The symbol map shows confirmed and probable Covid-19 cases arranged by district health board. In keeping with the relatively small number of new cases, there is minimal change in regional counts. Waitematā (up two to 228), Southern (no change at 216), Waikato (no change at 186) and Auckland (no change at 178) remain the four district health boards with the largest number of active cases.

Of New Zealand’s 16 significant clusters, 13 remain under investigation for ongoing transmission by the Ministry of Health. Three cases were associated with the St Margarets cluster overnight.

This chart shows the number of active, recovered and deaths associated with each cluster. The ministry has not released formal counts associating deceased persons with clusters. Instead, we compiled these numbers from ministry media releases about each case.

In most clusters, the number of recovered cases outweighs the number of active cases. Three clusters buck this trend. Both Auckland residential care facilities and the Rosewood aged care cluster in Christchurch all have more active than recovered cases.

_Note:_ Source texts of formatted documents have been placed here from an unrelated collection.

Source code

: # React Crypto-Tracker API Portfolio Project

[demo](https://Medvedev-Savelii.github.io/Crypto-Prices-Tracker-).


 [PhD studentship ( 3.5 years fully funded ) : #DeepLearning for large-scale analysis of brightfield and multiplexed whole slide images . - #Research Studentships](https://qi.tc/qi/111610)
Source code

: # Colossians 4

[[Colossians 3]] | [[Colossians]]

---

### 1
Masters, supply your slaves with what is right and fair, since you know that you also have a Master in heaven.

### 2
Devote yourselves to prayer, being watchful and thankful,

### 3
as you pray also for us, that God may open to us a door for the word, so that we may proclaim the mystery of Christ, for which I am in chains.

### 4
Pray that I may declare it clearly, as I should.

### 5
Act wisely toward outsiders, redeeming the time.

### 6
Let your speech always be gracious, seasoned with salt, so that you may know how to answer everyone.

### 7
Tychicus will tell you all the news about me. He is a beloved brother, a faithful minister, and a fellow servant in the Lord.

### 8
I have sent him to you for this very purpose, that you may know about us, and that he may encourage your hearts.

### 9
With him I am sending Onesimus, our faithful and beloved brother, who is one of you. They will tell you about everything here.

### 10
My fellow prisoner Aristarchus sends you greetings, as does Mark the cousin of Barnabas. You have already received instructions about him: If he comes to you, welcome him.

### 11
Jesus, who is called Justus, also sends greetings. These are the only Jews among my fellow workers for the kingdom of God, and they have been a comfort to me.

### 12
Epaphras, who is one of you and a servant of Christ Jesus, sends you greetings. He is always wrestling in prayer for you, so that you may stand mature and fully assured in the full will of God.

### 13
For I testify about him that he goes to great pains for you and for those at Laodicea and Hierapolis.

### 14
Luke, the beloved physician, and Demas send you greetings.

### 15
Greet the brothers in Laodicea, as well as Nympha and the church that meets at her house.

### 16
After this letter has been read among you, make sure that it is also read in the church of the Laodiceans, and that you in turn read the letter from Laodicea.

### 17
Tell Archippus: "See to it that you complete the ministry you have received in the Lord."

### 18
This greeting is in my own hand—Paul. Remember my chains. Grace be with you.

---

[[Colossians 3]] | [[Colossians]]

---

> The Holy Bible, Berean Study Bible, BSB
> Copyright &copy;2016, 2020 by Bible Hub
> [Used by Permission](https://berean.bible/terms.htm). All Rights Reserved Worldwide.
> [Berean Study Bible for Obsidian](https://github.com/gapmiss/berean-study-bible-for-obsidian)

Three of the significant clusters have been closed. Closing a cluster signifies that the ministry is confident there is no longer transmission of the virus within, or associated with the cluster. A cluster can be closed after 28 consecutive days pass since the most recent onset date of a reported case. This period corresponds to two incubation periods for the virus.

This chart shows cases by the date they were first entered into EpiSurv, ESR’s public health surveillance system. Note that the number of cases reported on a particular date may not match the number of cases reported in the last 24 hours. This is because the number of confirmed and probable cases reported in the last 24 hours includes cases that were entered on an earlier date as “under investigation” or “suspected” whose status has now been changed to confirmed or probable.